I set water to boil, thinking back to Longjing's origins here in Hangzhou centuries ago. Legend says a wandering monk first discovered its delicate flavor brewed near Xi Hu's shore. Peasants later harvested its tender shoots to complement plain rice. Through imperial courts and along Silk Road routes, renown grew for Longjing's balanced sweetness and aroma.

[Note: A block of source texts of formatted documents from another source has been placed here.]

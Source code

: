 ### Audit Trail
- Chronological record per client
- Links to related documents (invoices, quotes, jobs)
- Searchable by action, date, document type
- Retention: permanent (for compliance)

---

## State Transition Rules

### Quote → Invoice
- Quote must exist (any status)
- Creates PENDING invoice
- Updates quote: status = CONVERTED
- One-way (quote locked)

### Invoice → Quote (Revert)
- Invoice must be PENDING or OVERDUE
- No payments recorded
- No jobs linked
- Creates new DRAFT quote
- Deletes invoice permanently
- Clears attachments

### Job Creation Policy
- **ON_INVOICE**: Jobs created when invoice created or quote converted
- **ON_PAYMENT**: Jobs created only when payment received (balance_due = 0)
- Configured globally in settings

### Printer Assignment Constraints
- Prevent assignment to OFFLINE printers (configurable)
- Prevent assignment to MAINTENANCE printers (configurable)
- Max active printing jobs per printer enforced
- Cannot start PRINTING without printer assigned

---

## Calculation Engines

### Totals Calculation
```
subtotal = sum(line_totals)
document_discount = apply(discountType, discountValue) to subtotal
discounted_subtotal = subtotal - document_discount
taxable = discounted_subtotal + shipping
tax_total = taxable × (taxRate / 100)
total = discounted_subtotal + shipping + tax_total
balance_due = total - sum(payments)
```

In our teapot, I placed six grams of long, emerald leaves - a modest dose from Jixian County's rich terraces. Steeping ten seconds, we sipped the pale liquor brimming notes of honey-orchid and spring rain. Wei commented it seemed lighter this batch. I explained Jixian farmers now regulate fertilization, favoring complex organic compounds over quick caffeine hits. 

I probed Wei's concerns gently. She described occasional sleeplessness and brain fog, seeking answers. I shared my research showing Longjing's antioxidants and amino acids help counter stress, yet effects vary. Location, season and processing impact constituents more than oft-reported "50-75mg caffeine." With nutrition also at play, data on wellness is nuanced. 

Mind-body connections are deeper than numbers, I reminded. Daoists saw tea and ritual as preventative wellness, not momentary stimulus. Steeping itself is meditative, revealing leaf and water's dynamic dance. Yet wisdom accepts life's ebb and flow - if Wei felt worse sipping, perhaps her needs diverged from mine temporarily.

Empathizing, I sensed Wei's responsibility as a new parent weighed heavy. Her search for balance mirrored Longjing's own shifts navigating globalization's swift currents while honoring roots stretched deep in Hangzhou soil. Change with care, as tender leaf unfurls each spring, was tea's lesson.

Another infusion followed, joined by mooncakes and views of mist rising off the lake. Our talk wandered as casual as clouds, yet ever returned to appreciate moments shared, and Longjing's gentle ability to nourish soul as body through life's transformations. Some traditions persist, adapting kindly as the world beyond the teahouse continues evolving its own story.


Buy Now

Comments

Popular posts from this blog

Daily Consumption of These Two Beverages Might Really Lower Cancer Risk: Research Data Reveals the Answer

Beware!Microplastics in Tea Bags:Why Opt for Loose Tea?